[Entries provided — start]

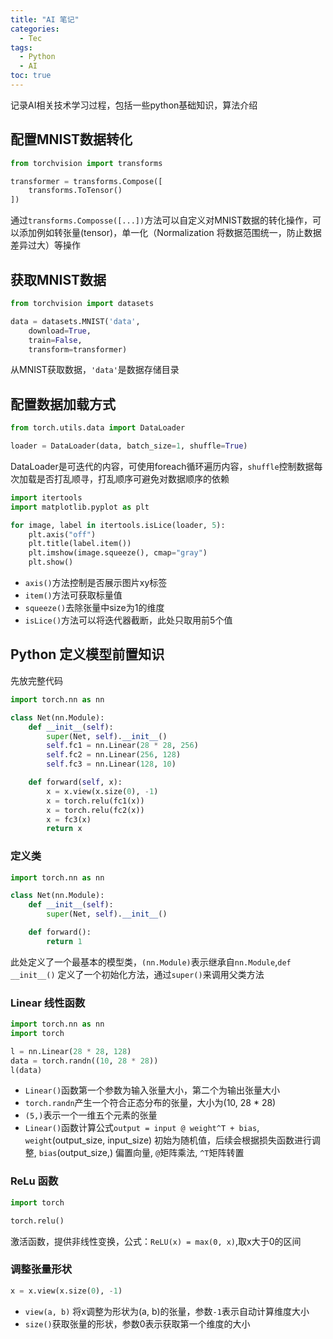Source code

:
 ```yaml
---
title: "AI 笔记"
categories:
  - Tec
tags:
  - Python
  - AI
toc: true
---
```

记录AI相关技术学习过程，包括一些python基础知识，算法介绍

## 配置MNIST数据转化

```py
from torchvision import transforms

transformer = transforms.Compose([
    transforms.ToTensor()
])
```

通过`transforms.Composse([...])`方法可以自定义对MNIST数据的转化操作，可以添加例如转张量(tensor)，单一化（Normalization 将数据范围统一，防止数据差异过大）等操作

## 获取MNIST数据

```py
from torchvision import datasets

data = datasets.MNIST('data', 
    download=True,
    train=False,
    transform=transformer)
```

从MNIST获取数据，`'data'`是数据存储目录

## 配置数据加载方式

```py
from torch.utils.data import DataLoader

loader = DataLoader(data, batch_size=1, shuffle=True)
```

DataLoader是可迭代的内容，可使用foreach循环遍历内容，`shuffle`控制数据每次加载是否打乱顺寻，打乱顺序可避免对数据顺序的依赖

```py
import itertools
import matplotlib.pyplot as plt

for image, label in itertools.isLice(loader, 5):
    plt.axis("off")
    plt.title(label.item())
    plt.imshow(image.squeeze(), cmap="gray")
    plt.show()
```

- `axis()`方法控制是否展示图片xy标签
- `item()`方法可获取标量值
- `squeeze()`去除张量中size为1的维度
- `isLice()`方法可以将迭代器截断，此处只取用前5个值

## Python 定义模型前置知识
先放完整代码

```py
import torch.nn as nn

class Net(nn.Module):
    def __init__(self):
        super(Net, self).__init__()
        self.fc1 = nn.Linear(28 * 28, 256)
        self.fc2 = nn.Linear(256, 128)
        self.fc3 = nn.Linear(128, 10)

    def forward(self, x):
        x = x.view(x.size(0), -1)
        x = torch.relu(fc1(x))
        x = torch.relu(fc2(x))
        x = fc3(x)
        return x


```


### 定义类

```py
import torch.nn as nn

class Net(nn.Module):
    def __init__(self):
        super(Net, self).__init__()

    def forward():
        return 1
```
此处定义了一个最基本的模型类，`(nn.Module)`表示继承自`nn.Module`,`def __init__()` 定义了一个初始化方法，通过`super()`来调用父类方法

### Linear 线性函数

```py
import torch.nn as nn
import torch

l = nn.Linear(28 * 28, 128)
data = torch.randn((10, 28 * 28))
l(data)
```

- `Linear()`函数第一个参数为输入张量大小，第二个为输出张量大小
- `torch.randn`产生一个符合正态分布的张量，大小为(10, 28 * 28)
- `(5,)`表示一个一维五个元素的张量
- `Linear()`函数计算公式`output = input @ weight^T + bias`, `weight`(output_size, input_size)  初始为随机值，后续会根据损失函数进行调整, `bias`(output_size,) 偏置向量, `@`矩阵乘法, `^T`矩阵转置

### ReLu 函数

```py
import torch

torch.relu()
```

激活函数，提供非线性变换，公式：`ReLU(x) = max(0, x)`,取x大于0的区间


### 调整张量形状

```py
x = x.view(x.size(0), -1)
```

- `view(a, b)` 将x调整为形状为(a, b)的张量，参数`-1`表示自动计算维度大小
- `size()`获取张量的形状，参数0表示获取第一个维度的大小
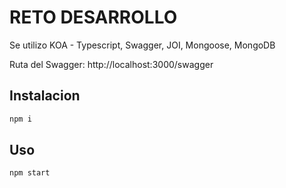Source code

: # RETO DESARROLLO

Se utilizo KOA - Typescript, Swagger, JOI, Mongoose, MongoDB 

Ruta del Swagger: http://localhost:3000/swagger
## Instalacion

```bash
npm i 
```

## Uso

```bash
npm start
```

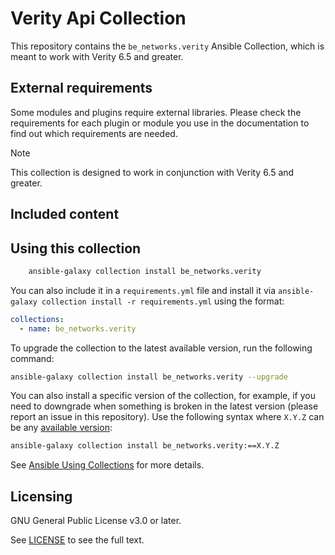 # Verity Api Collection

This repository contains the `be_networks.verity` Ansible Collection, which is meant to work with Verity 6.5 and greater.

<!--start requires_ansible-->
<!--end requires_ansible-->

## External requirements

Some modules and plugins require external libraries. Please check the
requirements for each plugin or module you use in the documentation to find out
which requirements are needed.

> [!NOTE]
> This collection is designed to work in conjunction with Verity 6.5 and greater.

## Included content

<!--start collection content-->
<!--end collection content-->

## Using this collection

```bash
    ansible-galaxy collection install be_networks.verity
```

You can also include it in a `requirements.yml` file and install it via
`ansible-galaxy collection install -r requirements.yml` using the format:

```yaml
collections:
  - name: be_networks.verity
```

To upgrade the collection to the latest available version, run the following
command:

```bash
ansible-galaxy collection install be_networks.verity --upgrade
```

You can also install a specific version of the collection, for example, if you
need to downgrade when something is broken in the latest version (please report
an issue in this repository). Use the following syntax where `X.Y.Z` can be any
[available version](https://galaxy.ansible.com/be_networks/verity):

```bash
ansible-galaxy collection install be_networks.verity:==X.Y.Z
```

See
[Ansible Using Collections](https://docs.ansible.com/ansible/latest/user_guide/collections_using.html)
for more details.

<!-- ## Release notes

See the
[changelog](https://github.com/ansible-collections/be_networks.verity/tree/main/CHANGELOG.rst). -->

## Licensing

GNU General Public License v3.0 or later.

See [LICENSE](https://www.gnu.org/licenses/gpl-3.0.txt) to see the full text.
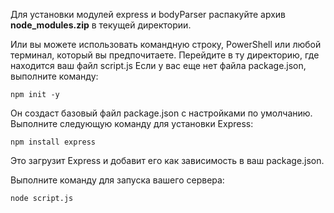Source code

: Для установки модулей express и bodyParser распакуйте архив **node_modules.zip** в текущей директории.

Или вы можете использовать командную строку, PowerShell или любой терминал, который вы предпочитаете.
Перейдите в ту директорию, где находится ваш файл script.js
Если у вас еще нет файла package.json, выполните команду:
```
npm init -y
```
Он создаст базовый файл package.json с настройками по умолчанию.
Выполните следующую команду для установки Express:
```
npm install express
```
Это загрузит Express и добавит его как зависимость в ваш package.json.

Выполните команду для запуска вашего сервера:
```
node script.js
```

[Entries provided — finish]

§ Instructions for the task: Report each line in the entries where the string "squeeze" occurs.

§ Response to this exercise:
    plt.imshow(image.squeeze(), cmap="gray")
- `squeeze()`去除张量中size为1的维度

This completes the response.